Figure 1. EPB41L3 is up-regulated in osteosarcoma tissues and cell lines. (A) EPB41L3 mRNA expression was significantly higher in osteosarcoma tissues and cell lines than that in normal MSC and osteoblast cells based on data from the Gene Expression Omnibus (GEO accession: GSE42352, GSE14359, and GSE12865). (B) Compared with normal osteoblast cells (hFOB1.19), EPB41L3 mRNA expression was significantly higher in U2OS and MG63 and not obviously up-regulated in HOS as detected by qRT-PCR. GAPDH served as the loading control and was used to normalize the expression data. Data were presented as the mean ± standard error of the mean of two independent experiments. (C) Western blot results showed that EPB41L3 protein expression in U2OS and MG63 but not HOS was significantly higher than that in hFOB1.19 cell. β-actin was used as a loading control and for normalization.

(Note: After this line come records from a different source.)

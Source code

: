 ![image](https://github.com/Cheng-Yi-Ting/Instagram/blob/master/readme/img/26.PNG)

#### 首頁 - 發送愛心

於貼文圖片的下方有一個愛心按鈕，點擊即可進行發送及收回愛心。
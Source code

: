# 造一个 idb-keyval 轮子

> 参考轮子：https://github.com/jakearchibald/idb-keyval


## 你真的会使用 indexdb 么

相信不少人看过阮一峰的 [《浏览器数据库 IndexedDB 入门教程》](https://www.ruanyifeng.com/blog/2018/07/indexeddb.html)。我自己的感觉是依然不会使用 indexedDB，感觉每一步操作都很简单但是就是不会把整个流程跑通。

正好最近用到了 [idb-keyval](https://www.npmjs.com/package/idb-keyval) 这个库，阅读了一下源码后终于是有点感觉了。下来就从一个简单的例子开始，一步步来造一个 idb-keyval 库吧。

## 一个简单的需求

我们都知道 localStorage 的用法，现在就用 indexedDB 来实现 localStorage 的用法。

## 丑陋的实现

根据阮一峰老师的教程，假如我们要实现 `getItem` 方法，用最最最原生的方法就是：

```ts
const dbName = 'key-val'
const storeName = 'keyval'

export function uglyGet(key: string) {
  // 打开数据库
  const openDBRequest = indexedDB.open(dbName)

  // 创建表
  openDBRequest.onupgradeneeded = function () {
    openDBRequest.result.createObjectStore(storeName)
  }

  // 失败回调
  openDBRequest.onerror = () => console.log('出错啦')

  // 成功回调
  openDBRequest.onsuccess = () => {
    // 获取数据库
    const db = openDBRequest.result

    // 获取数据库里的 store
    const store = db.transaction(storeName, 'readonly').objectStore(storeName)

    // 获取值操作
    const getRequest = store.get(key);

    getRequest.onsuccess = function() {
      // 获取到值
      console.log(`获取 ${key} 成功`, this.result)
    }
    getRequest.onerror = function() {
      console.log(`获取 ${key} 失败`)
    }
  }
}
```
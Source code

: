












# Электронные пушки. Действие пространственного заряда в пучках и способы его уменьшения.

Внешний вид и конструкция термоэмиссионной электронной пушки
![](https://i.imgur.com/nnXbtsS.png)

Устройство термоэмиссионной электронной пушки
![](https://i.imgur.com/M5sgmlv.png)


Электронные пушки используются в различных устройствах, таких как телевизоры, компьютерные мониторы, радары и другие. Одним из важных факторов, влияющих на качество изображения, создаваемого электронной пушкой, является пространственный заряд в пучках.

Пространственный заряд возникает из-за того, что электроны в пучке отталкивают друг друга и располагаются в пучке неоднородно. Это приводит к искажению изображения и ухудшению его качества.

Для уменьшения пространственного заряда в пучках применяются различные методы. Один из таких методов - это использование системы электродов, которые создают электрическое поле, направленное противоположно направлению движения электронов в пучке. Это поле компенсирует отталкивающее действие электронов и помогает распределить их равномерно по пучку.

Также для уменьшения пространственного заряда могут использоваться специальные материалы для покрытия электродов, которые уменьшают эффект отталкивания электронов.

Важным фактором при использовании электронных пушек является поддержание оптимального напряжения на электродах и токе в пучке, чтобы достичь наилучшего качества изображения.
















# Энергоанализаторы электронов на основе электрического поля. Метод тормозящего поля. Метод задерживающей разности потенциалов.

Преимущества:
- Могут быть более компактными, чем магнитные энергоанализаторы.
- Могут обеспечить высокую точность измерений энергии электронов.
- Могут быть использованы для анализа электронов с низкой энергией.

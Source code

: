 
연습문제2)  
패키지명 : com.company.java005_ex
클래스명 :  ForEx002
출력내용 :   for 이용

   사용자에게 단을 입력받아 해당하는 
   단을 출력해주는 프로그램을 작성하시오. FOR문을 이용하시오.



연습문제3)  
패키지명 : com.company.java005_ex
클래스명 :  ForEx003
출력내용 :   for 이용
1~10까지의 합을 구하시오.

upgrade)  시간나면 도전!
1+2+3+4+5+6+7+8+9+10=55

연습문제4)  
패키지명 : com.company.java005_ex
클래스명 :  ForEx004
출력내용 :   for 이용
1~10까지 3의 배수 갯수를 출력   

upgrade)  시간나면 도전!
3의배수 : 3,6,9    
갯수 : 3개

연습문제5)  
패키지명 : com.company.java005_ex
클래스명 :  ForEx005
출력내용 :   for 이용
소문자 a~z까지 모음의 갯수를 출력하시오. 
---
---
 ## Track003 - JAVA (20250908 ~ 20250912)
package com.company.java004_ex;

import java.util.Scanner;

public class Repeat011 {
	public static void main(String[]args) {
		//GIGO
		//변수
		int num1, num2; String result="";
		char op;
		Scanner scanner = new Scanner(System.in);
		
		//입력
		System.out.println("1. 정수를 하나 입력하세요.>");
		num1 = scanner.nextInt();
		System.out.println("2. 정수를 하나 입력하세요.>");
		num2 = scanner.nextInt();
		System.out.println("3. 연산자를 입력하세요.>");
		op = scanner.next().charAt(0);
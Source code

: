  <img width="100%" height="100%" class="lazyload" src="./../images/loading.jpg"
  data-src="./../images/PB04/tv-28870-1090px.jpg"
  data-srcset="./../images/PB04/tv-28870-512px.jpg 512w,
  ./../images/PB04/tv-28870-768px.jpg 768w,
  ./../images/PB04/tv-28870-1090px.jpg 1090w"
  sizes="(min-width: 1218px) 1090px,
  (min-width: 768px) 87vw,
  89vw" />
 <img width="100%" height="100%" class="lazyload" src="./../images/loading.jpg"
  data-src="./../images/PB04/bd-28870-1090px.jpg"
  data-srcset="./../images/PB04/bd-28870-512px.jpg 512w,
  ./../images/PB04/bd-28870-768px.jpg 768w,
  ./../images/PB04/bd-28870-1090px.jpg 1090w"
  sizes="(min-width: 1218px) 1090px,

Data were presented as the mean ± standard deviation of two independent experiments. (D) IHC staining results of normal bone tissues and osteosarcoma tissues (magnification, x100). (E) IHC total score of EPB41L3 staining was analyzed between normal bone tissues (blue scatter plot, n=11) and osteosarcoma tissues (red scatter plot, n=41). Black solid lines represented the mean ± SD. (F) ROC curves and AUC values for osteosarcoma based on GSE42352. EPB41L3, erythrocyte membrane protein band 4.1-like 3; MSC, mesenchymal stem cell; qRT-PCR, quantitative reverse transcription polymerase chain reaction; GAPDH, glyceraldehyde-3-phosphate dehydrogenase; IHC, immunohistochemistry; ROC, receiver operating characteristic; AUC, area under curve.